* Action item: Give the number of lines below that hold "have", and only that.

Stored items:
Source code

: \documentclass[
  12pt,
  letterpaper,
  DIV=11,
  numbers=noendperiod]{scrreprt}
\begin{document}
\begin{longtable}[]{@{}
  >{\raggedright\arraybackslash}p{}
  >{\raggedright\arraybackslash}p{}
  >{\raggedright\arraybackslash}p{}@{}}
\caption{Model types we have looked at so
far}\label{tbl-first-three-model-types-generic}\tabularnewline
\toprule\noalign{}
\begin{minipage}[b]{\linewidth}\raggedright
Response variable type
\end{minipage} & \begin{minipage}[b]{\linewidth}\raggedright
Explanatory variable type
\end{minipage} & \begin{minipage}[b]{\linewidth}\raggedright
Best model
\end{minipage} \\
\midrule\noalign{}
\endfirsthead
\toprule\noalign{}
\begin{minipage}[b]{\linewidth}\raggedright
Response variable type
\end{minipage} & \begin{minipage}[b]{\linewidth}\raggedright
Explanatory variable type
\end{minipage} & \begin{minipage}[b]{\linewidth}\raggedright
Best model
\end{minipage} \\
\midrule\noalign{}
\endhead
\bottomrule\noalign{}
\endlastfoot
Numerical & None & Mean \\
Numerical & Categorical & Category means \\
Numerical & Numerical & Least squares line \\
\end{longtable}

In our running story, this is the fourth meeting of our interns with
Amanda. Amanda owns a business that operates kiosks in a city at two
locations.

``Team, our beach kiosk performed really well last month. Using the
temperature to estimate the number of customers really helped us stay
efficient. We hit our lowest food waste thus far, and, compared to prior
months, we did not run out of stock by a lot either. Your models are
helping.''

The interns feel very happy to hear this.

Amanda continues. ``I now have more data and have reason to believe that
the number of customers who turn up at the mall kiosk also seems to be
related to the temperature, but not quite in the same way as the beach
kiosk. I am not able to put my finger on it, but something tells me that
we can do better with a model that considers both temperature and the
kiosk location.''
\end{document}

---

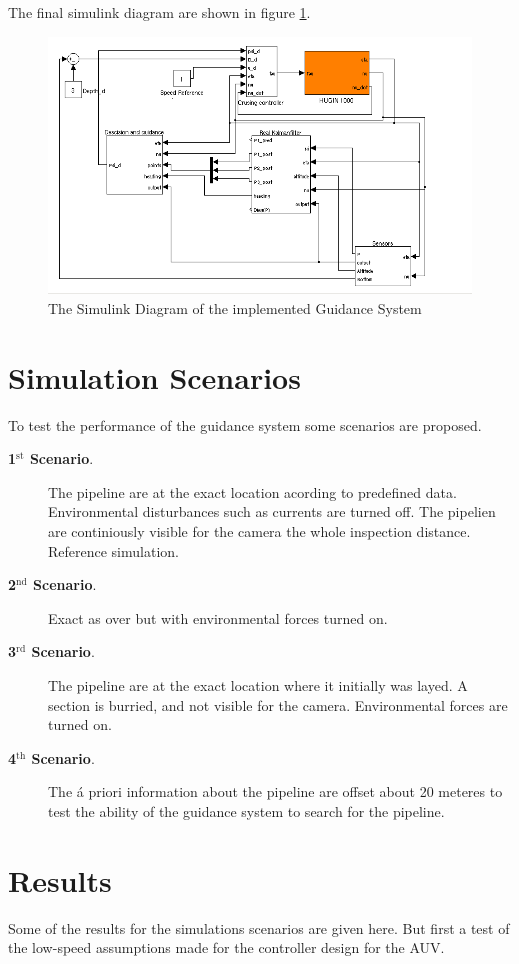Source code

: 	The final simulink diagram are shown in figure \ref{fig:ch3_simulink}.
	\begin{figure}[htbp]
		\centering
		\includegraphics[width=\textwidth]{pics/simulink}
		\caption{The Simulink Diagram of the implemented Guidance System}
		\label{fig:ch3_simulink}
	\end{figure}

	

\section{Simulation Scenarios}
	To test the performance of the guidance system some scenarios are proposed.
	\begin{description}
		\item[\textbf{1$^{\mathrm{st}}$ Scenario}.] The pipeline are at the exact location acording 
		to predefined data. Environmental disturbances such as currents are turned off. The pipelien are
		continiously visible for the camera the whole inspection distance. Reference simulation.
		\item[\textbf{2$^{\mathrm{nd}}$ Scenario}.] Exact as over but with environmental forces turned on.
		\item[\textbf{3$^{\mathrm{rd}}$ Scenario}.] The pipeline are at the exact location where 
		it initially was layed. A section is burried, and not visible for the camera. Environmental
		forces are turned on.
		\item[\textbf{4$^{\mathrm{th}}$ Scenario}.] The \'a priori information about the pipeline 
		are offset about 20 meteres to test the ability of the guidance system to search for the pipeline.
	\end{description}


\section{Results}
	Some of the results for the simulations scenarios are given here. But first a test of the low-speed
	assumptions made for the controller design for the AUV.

* Answer to this exercise: 2